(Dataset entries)

○ ○ ○ ○ ○ ○ ○

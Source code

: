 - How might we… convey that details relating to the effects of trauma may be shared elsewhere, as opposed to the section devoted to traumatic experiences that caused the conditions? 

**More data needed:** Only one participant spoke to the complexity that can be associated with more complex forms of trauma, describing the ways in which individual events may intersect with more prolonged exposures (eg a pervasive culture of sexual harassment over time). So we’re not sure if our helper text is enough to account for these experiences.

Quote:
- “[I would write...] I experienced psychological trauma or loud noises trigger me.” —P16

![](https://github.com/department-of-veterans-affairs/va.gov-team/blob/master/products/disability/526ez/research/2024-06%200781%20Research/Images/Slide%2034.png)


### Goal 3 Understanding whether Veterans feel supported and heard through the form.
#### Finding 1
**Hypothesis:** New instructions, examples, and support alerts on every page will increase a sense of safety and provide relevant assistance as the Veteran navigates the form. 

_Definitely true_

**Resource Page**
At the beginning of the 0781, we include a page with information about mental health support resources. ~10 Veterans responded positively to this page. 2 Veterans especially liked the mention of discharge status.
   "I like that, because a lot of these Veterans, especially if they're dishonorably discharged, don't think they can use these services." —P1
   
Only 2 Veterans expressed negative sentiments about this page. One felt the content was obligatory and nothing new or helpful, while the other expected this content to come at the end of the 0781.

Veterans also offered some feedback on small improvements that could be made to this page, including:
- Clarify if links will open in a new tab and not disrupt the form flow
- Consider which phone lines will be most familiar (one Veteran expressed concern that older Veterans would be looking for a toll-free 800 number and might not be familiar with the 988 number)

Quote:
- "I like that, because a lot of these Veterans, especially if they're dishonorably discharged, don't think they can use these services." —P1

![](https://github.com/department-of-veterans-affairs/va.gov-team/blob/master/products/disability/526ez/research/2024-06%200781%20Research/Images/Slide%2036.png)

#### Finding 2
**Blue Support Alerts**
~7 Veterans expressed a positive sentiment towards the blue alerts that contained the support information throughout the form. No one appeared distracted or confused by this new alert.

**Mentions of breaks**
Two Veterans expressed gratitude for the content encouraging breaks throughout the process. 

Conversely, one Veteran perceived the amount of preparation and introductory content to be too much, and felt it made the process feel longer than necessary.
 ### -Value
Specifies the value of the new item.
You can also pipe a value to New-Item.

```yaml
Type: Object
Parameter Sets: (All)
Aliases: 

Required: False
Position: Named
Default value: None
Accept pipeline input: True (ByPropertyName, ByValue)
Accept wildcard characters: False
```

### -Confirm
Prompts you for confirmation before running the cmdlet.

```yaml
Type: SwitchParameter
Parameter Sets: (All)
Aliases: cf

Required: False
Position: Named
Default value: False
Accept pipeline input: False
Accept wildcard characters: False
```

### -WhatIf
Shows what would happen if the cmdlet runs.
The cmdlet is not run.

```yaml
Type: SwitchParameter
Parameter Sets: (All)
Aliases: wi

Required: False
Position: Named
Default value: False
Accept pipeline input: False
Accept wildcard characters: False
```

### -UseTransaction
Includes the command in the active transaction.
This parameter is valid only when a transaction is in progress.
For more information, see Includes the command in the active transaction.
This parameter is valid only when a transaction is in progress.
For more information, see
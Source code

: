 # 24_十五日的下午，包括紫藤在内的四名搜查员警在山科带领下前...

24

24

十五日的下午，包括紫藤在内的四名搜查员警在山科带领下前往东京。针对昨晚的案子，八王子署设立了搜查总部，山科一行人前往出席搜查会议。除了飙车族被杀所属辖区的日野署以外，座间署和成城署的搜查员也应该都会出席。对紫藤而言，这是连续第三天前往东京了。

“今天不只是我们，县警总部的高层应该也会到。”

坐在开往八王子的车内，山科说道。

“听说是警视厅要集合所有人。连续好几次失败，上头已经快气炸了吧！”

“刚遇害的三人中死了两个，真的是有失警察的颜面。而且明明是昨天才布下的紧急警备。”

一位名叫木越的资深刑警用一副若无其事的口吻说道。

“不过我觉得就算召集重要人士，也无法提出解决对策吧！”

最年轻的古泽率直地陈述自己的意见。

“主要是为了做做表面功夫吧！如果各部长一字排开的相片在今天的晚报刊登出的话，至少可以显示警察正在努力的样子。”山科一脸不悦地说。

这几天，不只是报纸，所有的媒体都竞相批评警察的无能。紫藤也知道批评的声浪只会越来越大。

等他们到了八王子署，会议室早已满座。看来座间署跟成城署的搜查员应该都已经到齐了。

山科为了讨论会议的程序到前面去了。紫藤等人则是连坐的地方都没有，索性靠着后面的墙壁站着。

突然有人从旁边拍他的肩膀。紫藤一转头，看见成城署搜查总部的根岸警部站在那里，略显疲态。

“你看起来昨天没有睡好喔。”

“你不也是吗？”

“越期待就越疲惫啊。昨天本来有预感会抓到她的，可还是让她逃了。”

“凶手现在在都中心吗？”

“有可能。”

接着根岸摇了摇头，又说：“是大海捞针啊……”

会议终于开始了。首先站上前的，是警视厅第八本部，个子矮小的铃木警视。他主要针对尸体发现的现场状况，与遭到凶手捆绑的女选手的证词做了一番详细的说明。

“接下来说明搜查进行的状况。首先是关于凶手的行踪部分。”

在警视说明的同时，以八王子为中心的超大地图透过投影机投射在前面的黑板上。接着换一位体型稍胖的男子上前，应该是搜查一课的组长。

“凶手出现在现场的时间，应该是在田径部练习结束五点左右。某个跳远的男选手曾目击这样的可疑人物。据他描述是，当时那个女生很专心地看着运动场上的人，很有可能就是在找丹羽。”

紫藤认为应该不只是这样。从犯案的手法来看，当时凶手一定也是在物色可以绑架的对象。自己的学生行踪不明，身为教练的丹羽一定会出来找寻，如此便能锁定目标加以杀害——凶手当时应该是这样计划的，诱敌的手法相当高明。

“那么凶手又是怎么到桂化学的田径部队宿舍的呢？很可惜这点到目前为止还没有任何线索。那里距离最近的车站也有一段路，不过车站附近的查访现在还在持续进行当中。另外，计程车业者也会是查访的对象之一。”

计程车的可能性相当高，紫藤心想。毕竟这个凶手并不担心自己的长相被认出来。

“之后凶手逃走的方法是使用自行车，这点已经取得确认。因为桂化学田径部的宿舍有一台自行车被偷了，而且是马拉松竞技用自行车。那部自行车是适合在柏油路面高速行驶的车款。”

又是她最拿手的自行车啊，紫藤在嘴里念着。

○ ○ ○ ○ ○ ○ ○

Quote the data above from the line containing "### -UseTransaction" to the line containing "十五日的下午，包括紫藤在内的四名搜查员警在山科带领下前往", inclusive, and stop.

### -UseTransaction
Includes the command in the active transaction.
This parameter is valid only when a transaction is in progress.
For more information, see Includes the command in the active transaction.
This parameter is valid only when a transaction is in progress.
For more information, see
Source code

: # 24_十五日的下午，包括紫藤在内的四名搜查员警在山科带领下前...

24

24

十五日的下午，包括紫藤在内的四名搜查员警在山科带领下前往东京。针对昨晚的案子，八王子署设立了搜查总部，山科一行人前往出席搜查会议。除了飙车族被杀所属辖区的日野署以外，座间署和成城署的搜查员也应该都会出席。对紫藤而言，这是连续第三天前往东京了。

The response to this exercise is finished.